# Your assignment
The answer must consist of every line in the records that contains the word "both".

------ Provided material ------

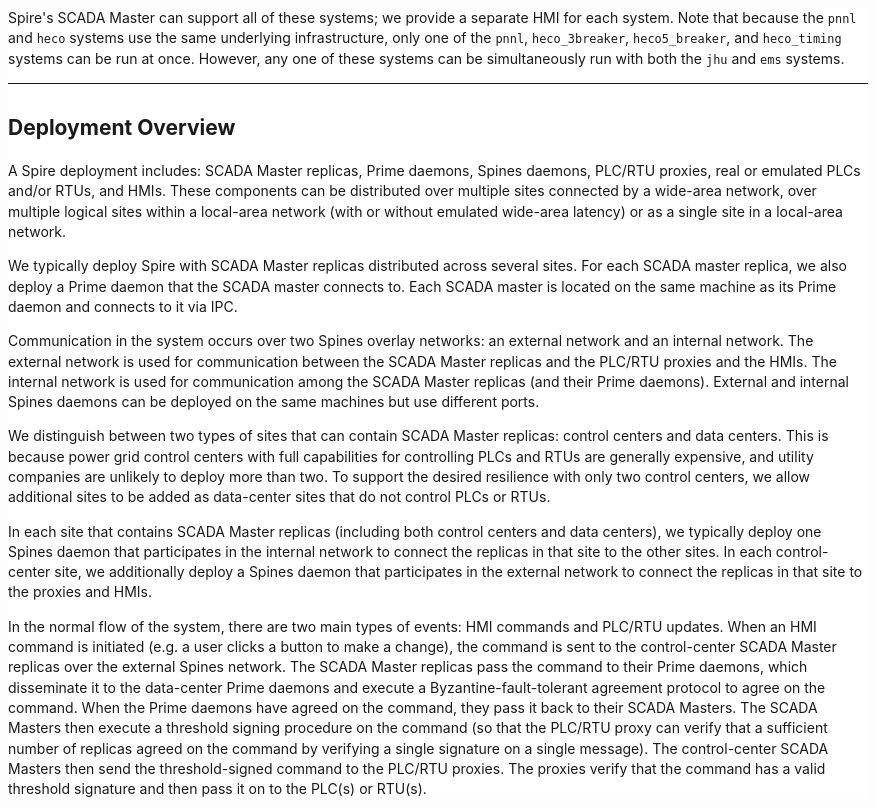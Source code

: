 Spire's SCADA Master can support all of these systems; we provide a separate
HMI for each system. Note that because the `pnnl` and `heco` systems use the
same underlying infrastructure, only one of the `pnnl`, `heco_3breaker`,
`heco5_breaker`, and `heco_timing` systems can be run at once. However, any one
of these systems can be simultaneously run with both the `jhu` and `ems`
systems.

---

## Deployment Overview

A Spire deployment includes: SCADA Master replicas, Prime daemons, Spines
daemons, PLC/RTU proxies, real or emulated PLCs and/or RTUs, and HMIs. These
components can be distributed over multiple sites connected by a wide-area
network, over multiple logical sites within a local-area network (with or
without emulated wide-area latency) or as a single site in a local-area
network.

We typically deploy Spire with SCADA Master replicas distributed across several
sites. For each SCADA master replica, we also deploy a Prime daemon that the
SCADA master connects to. Each SCADA master is located on the same machine as
its Prime daemon and connects to it via IPC.

Communication in the system occurs over two Spines overlay networks: an
external network and an internal network. The external network is used for
communication between the SCADA Master replicas and the PLC/RTU proxies and the
HMIs. The internal network is used for communication among the SCADA Master
replicas (and their Prime daemons). External and internal Spines daemons can be
deployed on the same machines but use different ports.

We distinguish between two types of sites that can contain SCADA Master
replicas: control centers and data centers. This is because power grid control
centers with full capabilities for controlling PLCs and RTUs are generally
expensive, and utility companies are unlikely to deploy more than two. To
support the desired resilience with only two control centers, we allow
additional sites to be added as data-center sites that do not control PLCs or
RTUs.

In each site that contains SCADA Master replicas (including both control
centers and data centers), we typically deploy one Spines daemon that
participates in the internal network to connect the replicas in that site to
the other sites. In each control-center site, we additionally deploy a Spines
daemon that participates in the external network to connect the replicas in
that site to the proxies and HMIs.

In the normal flow of the system, there are two main types of events: HMI
commands and PLC/RTU updates. When an HMI command is initiated (e.g. a user
clicks a button to make a change), the command is sent to the control-center
SCADA Master replicas over the external Spines network. The SCADA Master
replicas pass the command to their Prime daemons, which disseminate it to the
data-center Prime daemons and execute a Byzantine-fault-tolerant agreement
protocol to agree on the command. When the Prime daemons have agreed on the
command, they pass it back to their SCADA Masters. The SCADA Masters then
execute a threshold signing procedure on the command (so that the PLC/RTU proxy
can verify that a sufficient number of replicas agreed on the command by
verifying a single signature on a single message). The control-center SCADA
Masters then send the threshold-signed command to the PLC/RTU proxies. The
proxies verify that the command has a valid threshold signature and then pass
it on to the PLC(s) or RTU(s).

------

# Expected answer
of these systems can be simultaneously run with both the `jhu` and `ems`
In each site that contains SCADA Master replicas (including both control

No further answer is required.